*EXERCISE AIM:* Check every line below for the string "中相应项目". Copy the ones that have it.

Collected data
- Opening Delimiter -
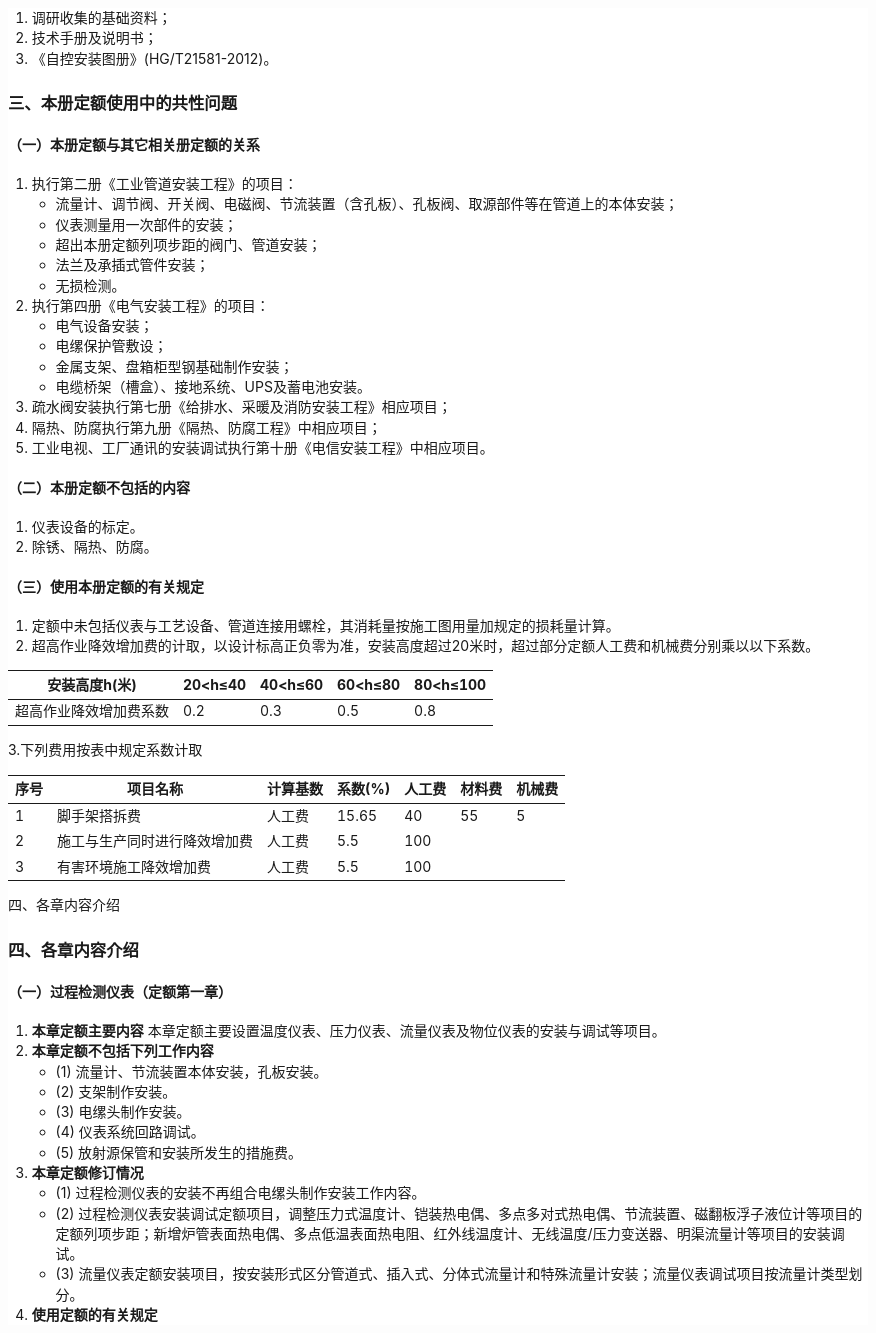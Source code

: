 1. 调研收集的基础资料；
2. 技术手册及说明书；
3. 《自控安装图册》(HG/T21581-2012)。

### 三、本册定额使用中的共性问题

#### （一）本册定额与其它相关册定额的关系

1. 执行第二册《工业管道安装工程》的项目：
   - 流量计、调节阀、开关阀、电磁阀、节流装置（含孔板）、孔板阀、取源部件等在管道上的本体安装；
   - 仪表测量用一次部件的安装；
   - 超出本册定额列项步距的阀门、管道安装；
   - 法兰及承插式管件安装；
   - 无损检测。
2. 执行第四册《电气安装工程》的项目：
   - 电气设备安装；
   - 电缧保护管敷设；
   - 金属支架、盘箱柜型钢基础制作安装；
   - 电缆桥架（槽盒）、接地系统、UPS及蓄电池安装。
3. 疏水阀安装执行第七册《给排水、采暖及消防安装工程》相应项目；
4. 隔热、防腐执行第九册《隔热、防腐工程》中相应项目；
5. 工业电视、工厂通讯的安装调试执行第十册《电信安装工程》中相应项目。

#### （二）本册定额不包括的内容

1. 仪表设备的标定。
2. 除锈、隔热、防腐。

#### （三）使用本册定额的有关规定

1. 定额中未包括仪表与工艺设备、管道连接用螺栓，其消耗量按施工图用量加规定的损耗量计算。
2. 超高作业降效增加费的计取，以设计标高正负零为准，安装高度超过20米时，超过部分定额人工费和机械费分别乘以以下系数。

| 安装高度h(米)          | 20<h≤40 | 40<h≤60 | 60<h≤80 | 80<h≤100 |
| ---------------------- | ------- | ------- | ------- | -------- |
| 超高作业降效增加费系数 | 0.2     | 0.3     | 0.5     | 0.8      |

3.下列费用按表中规定系数计取

| 序号 | 项目名称                     | 计算基数 | 系数(%) | 人工费 | 材料费 | 机械费 |
| ---- | ---------------------------- | -------- | ------- | ------ | ------ | ------ |
| 1    | 脚手架搭拆费                 | 人工费   | 15.65   | 40     | 55     | 5      |
| 2    | 施工与生产同时进行降效增加费 | 人工费   | 5.5     | 100    |        |        |
| 3    | 有害环境施工降效增加费       | 人工费   | 5.5     | 100    |        |        |

四、各章内容介绍 

### 四、各章内容介绍

#### （一）过程检测仪表（定额第一章）

1. **本章定额主要内容** 本章定额主要设置温度仪表、压力仪表、流量仪表及物位仪表的安装与调试等项目。
2. **本章定额不包括下列工作内容**
   - (1) 流量计、节流装置本体安装，孔板安装。
   - (2) 支架制作安装。
   - (3) 电缧头制作安装。
   - (4) 仪表系统回路调试。
   - (5) 放射源保管和安装所发生的措施费。
3. **本章定额修订情况**
   - (1) 过程检测仪表的安装不再组合电缧头制作安装工作内容。
   - (2) 过程检测仪表安装调试定额项目，调整压力式温度计、铠装热电偶、多点多对式热电偶、节流装置、磁翻板浮子液位计等项目的定额列项步距；新增炉管表面热电偶、多点低温表面热电阻、红外线温度计、无线温度/压力变送器、明渠流量计等项目的安装调试。
   - (3) 流量仪表定额安装项目，按安装形式区分管道式、插入式、分体式流量计和特殊流量计安装；流量仪表调试项目按流量计类型划分。
4. **使用定额的有关规定**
- Closing Delimiter -
*RESPONSE FOR THIS EXERCISE:*
4. 隔热、防腐执行第九册《隔热、防腐工程》中相应项目；
5. 工业电视、工厂通讯的安装调试执行第十册《电信安装工程》中相应项目。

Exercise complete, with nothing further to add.